How to make yourself delusional

I ran the Blenheim 7K for the second time today.

For those unfamiliar with this race it is, by all accounts, an exercise in pure pain where they put the majority of the course uphill and the rest on uneven and rocky trail paths.  Provided you don’t twist your ankle or die of exhaustion as you limp your way upwards, you can be rewarded with a nice little medal and a cup of water.

In short, it’s a freaking amazingly awesome race.  And I say this because I am completely delusional.  You need the madness.  It’s necessary, vital.  Blenheim makes it possible.  Hard races make it possible.  Because then you have stories to tell yourself when the run gets hard.

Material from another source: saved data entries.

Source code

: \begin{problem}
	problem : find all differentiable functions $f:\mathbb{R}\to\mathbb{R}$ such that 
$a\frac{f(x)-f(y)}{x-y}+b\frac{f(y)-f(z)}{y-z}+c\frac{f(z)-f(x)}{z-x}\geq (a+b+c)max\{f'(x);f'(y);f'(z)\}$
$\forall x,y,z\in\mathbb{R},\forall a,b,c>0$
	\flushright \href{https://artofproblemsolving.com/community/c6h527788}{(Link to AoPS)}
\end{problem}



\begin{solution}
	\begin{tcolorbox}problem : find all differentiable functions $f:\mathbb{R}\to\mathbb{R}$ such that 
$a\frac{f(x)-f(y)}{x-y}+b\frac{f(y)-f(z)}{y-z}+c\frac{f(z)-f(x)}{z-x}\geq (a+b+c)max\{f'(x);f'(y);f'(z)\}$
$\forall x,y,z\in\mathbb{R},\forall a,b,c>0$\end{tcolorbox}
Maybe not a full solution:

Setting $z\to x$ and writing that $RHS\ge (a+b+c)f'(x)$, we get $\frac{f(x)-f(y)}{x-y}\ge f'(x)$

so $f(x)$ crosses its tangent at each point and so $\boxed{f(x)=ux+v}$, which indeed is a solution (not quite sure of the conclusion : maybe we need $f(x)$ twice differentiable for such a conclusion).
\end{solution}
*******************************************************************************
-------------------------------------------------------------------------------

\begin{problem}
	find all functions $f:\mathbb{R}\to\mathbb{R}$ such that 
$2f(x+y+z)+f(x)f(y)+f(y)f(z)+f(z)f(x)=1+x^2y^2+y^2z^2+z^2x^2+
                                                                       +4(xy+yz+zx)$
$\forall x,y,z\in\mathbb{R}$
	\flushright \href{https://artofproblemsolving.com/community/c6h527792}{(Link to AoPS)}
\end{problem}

For instance, I decided to join the Austin Half Marathon one month after running the Houston Half Marathon because I thought the medal was cute.  It was silver with a cut out of a guitar in the middle and little blue and orange stripes.  What I didn’t know at the time is that the Austin Half Marathon is ranked as one of the most difficult half marathons in Texas, primarily because mile 12 is entirely uphill.  I remember distinctly the moment at which my leg and butt muscles turned to jelly.  I remember being splayed in the back of the car, willing those muscles to engage long enough for me to sit.

So, when the steep climb upwards begins for the Blenheim 7K I remind myself that it only goes up steeply for 1K, not 1 mile.  I remind myself that at least two times a week I push a bike up a steep and rocky incline in order to cut 10 minutes off my cycle home.  I remind myself of the times early in running when I crossed the 5K marker at 47 minutes and thought I would never, ever be able to run faster or harder.

I also like to call up the fact that since my running problem started in Houston my whole race experience, until the moment I decided that I would try ice storms in England, consisted of a stretch of road called Memorial Drive.  That I’m now stupid lucky to live so close to a palace and that I am running around a huge man-made lake with glorious views of Oxfordshire countryside.  That tonnes of people never, ever will do this race, that I’ve got two legs and the ability to propel myself, and that if my legs ever fall off, get cut off, or have to be removed, I, in this one brief moment, accomplished something so few do.

When the calves started to really burn I think about the Disney World Half Marathon, where it was 85 degrees and marathoners where just giving up altogether for the duck medal instead of the mouse. (Back when you could do that, anyway.)  When I encounter another runner who is struggling I know that you can speak of the food rewards you’ll give yourself, and suddenly you’ll start running again, because there is ice cream waiting for you.

And when I finally make it to the downhill and round the corner to the blow-up finish line, there is that moment when the head clears of stories, of pain, and of promises of sugar.  It is that blissful realization that I have, in fact, made it through another race.  That despite PRs or splits or whatever I will get my little medal and nice cup of water and nobody will take it away from me.  Whatever delusions I experience as I race are worth it, because there will be a next race, and I’ll need that madness to get me through.  The hard races make it easier to tap into that.

And that is why the Blenheim 7K is so freaking awesome.  And necessary.